STUDY MATERIAL: Begin
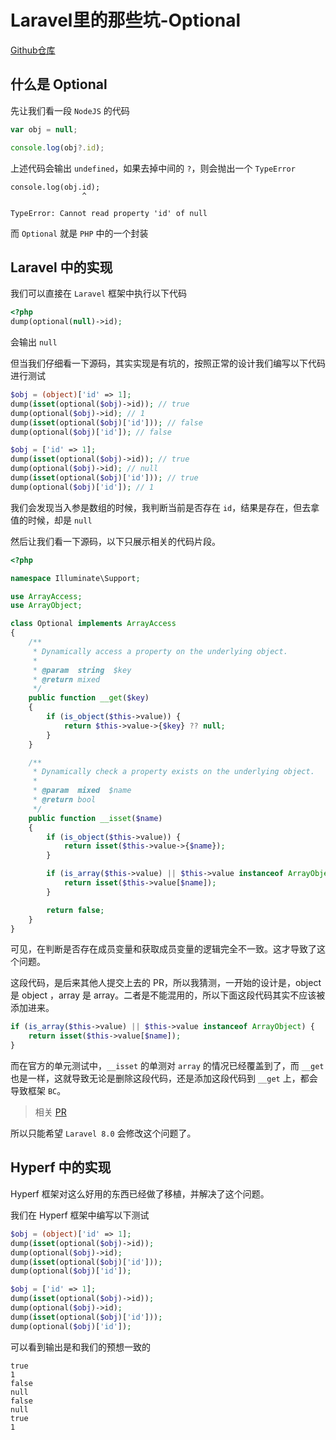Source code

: # Laravel里的那些坑-Optional

[Github仓库](https://github.com/Aquarmini/bugs-laravel-optional)

## 什么是 Optional

先让我们看一段 `NodeJS` 的代码

```js
var obj = null;

console.log(obj?.id);
```

上述代码会输出 `undefined`，如果去掉中间的 `?`，则会抛出一个 `TypeError`

```
console.log(obj.id);
                ^

TypeError: Cannot read property 'id' of null
```

而 `Optional` 就是 `PHP` 中的一个封装

## Laravel 中的实现

我们可以直接在 `Laravel` 框架中执行以下代码

```php
<?php
dump(optional(null)->id);
```

会输出 `null`

但当我们仔细看一下源码，其实实现是有坑的，按照正常的设计我们编写以下代码进行测试

```php
$obj = (object)['id' => 1];
dump(isset(optional($obj)->id)); // true
dump(optional($obj)->id); // 1
dump(isset(optional($obj)['id'])); // false
dump(optional($obj)['id']); // false

$obj = ['id' => 1];
dump(isset(optional($obj)->id)); // true
dump(optional($obj)->id); // null
dump(isset(optional($obj)['id'])); // true
dump(optional($obj)['id']); // 1
```

我们会发现当入参是数组的时候，我判断当前是否存在 `id`，结果是存在，但去拿值的时候，却是 `null`

然后让我们看一下源码，以下只展示相关的代码片段。

```php
<?php

namespace Illuminate\Support;

use ArrayAccess;
use ArrayObject;

class Optional implements ArrayAccess
{
    /**
     * Dynamically access a property on the underlying object.
     *
     * @param  string  $key
     * @return mixed
     */
    public function __get($key)
    {
        if (is_object($this->value)) {
            return $this->value->{$key} ?? null;
        }
    }

    /**
     * Dynamically check a property exists on the underlying object.
     *
     * @param  mixed  $name
     * @return bool
     */
    public function __isset($name)
    {
        if (is_object($this->value)) {
            return isset($this->value->{$name});
        }

        if (is_array($this->value) || $this->value instanceof ArrayObject) {
            return isset($this->value[$name]);
        }

        return false;
    }
}

```

可见，在判断是否存在成员变量和获取成员变量的逻辑完全不一致。这才导致了这个问题。

这段代码，是后来其他人提交上去的 PR，所以我猜测，一开始的设计是，object 是 object ，array 是 array。二者是不能混用的，所以下面这段代码其实不应该被添加进来。

```php
if (is_array($this->value) || $this->value instanceof ArrayObject) {
    return isset($this->value[$name]);
}
```

而在官方的单元测试中，`__isset` 的单测对 `array` 的情况已经覆盖到了，而 `__get` 也是一样，这就导致无论是删除这段代码，还是添加这段代码到 `__get` 上，都会导致框架 `BC`。

> 相关 [PR](https://github.com/laravel/framework/pull/33971)

所以只能希望 `Laravel 8.0` 会修改这个问题了。

## Hyperf 中的实现

Hyperf 框架对这么好用的东西已经做了移植，并解决了这个问题。

我们在 Hyperf 框架中编写以下测试

```php
$obj = (object)['id' => 1];
dump(isset(optional($obj)->id));
dump(optional($obj)->id);
dump(isset(optional($obj)['id']));
dump(optional($obj)['id']);

$obj = ['id' => 1];
dump(isset(optional($obj)->id));
dump(optional($obj)->id);
dump(isset(optional($obj)['id']));
dump(optional($obj)['id']);
```

可以看到输出是和我们的预想一致的

```
true
1
false
null
false
null
true
1
```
STUDY MATERIAL: End
Once you have identified the lines above that contain "public", copy each of them.

__ANSWER TO THE PROBLEM__.
    public function __get($key)
    public function __isset($name)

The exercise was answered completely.